WHAT YOU WILL DO
Where the string "mysql" appears in a line of the material below, copy that line.

DATA
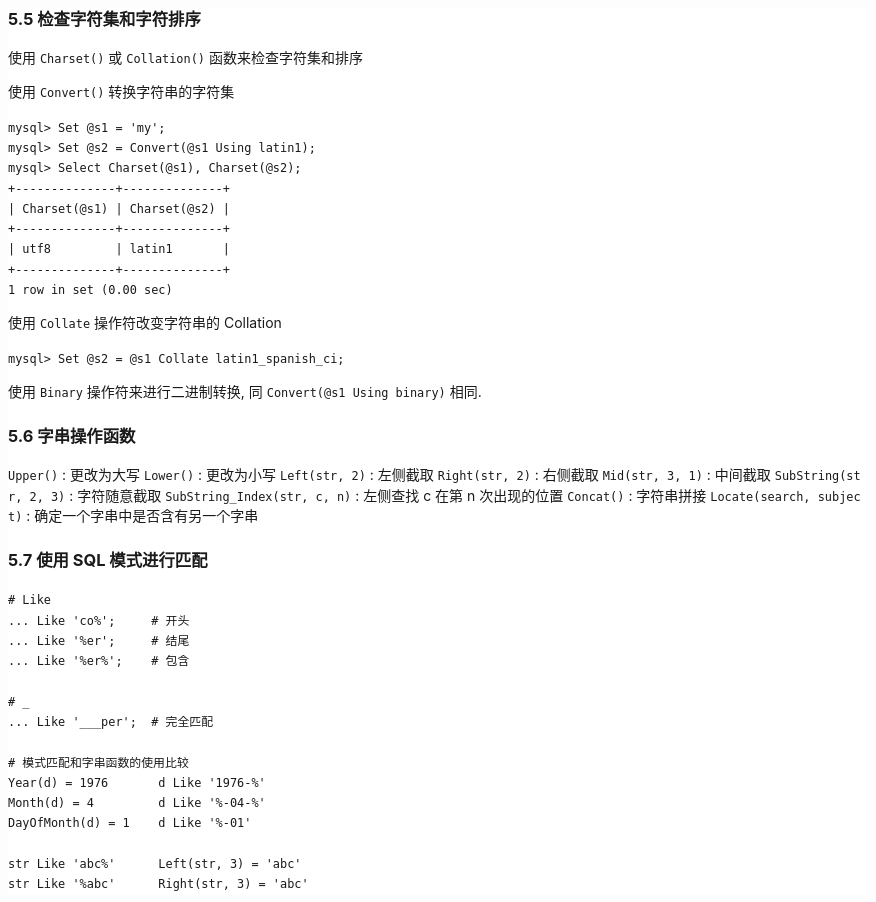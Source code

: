 ### 5.5 检查字符集和字符排序

使用 `Charset()` 或 `Collation()` 函数来检查字符集和排序

使用 `Convert()` 转换字符串的字符集

```
mysql> Set @s1 = 'my';
mysql> Set @s2 = Convert(@s1 Using latin1);
mysql> Select Charset(@s1), Charset(@s2);
+--------------+--------------+
| Charset(@s1) | Charset(@s2) |
+--------------+--------------+
| utf8         | latin1       |
+--------------+--------------+
1 row in set (0.00 sec)
```

使用 `Collate` 操作符改变字符串的 Collation

```
mysql> Set @s2 = @s1 Collate latin1_spanish_ci;
```

使用 `Binary` 操作符来进行二进制转换, 同 `Convert(@s1 Using binary)` 相同.

### 5.6 字串操作函数

`Upper()` : 更改为大写
`Lower()` : 更改为小写
`Left(str, 2)` : 左侧截取
`Right(str, 2)` : 右侧截取
`Mid(str, 3, 1)` : 中间截取
`SubString(str, 2, 3)` : 字符随意截取
`SubString_Index(str, c, n)` : 左侧查找 c 在第 n 次出现的位置
`Concat()` : 字符串拼接 
`Locate(search, subject)` : 确定一个字串中是否含有另一个字串

### 5.7 使用 SQL 模式进行匹配


```
# Like
... Like 'co%';     # 开头
... Like '%er';     # 结尾
... Like '%er%';    # 包含

# _
... Like '___per';  # 完全匹配

# 模式匹配和字串函数的使用比较
Year(d) = 1976       d Like '1976-%'
Month(d) = 4         d Like '%-04-%'
DayOfMonth(d) = 1    d Like '%-01'

str Like 'abc%'      Left(str, 3) = 'abc'
str Like '%abc'      Right(str, 3) = 'abc'
```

SOLUTION TO THE PROBLEM
mysql> Set @s1 = 'my';
mysql> Set @s2 = Convert(@s1 Using latin1);
mysql> Select Charset(@s1), Charset(@s2);
mysql> Set @s2 = @s1 Collate latin1_spanish_ci;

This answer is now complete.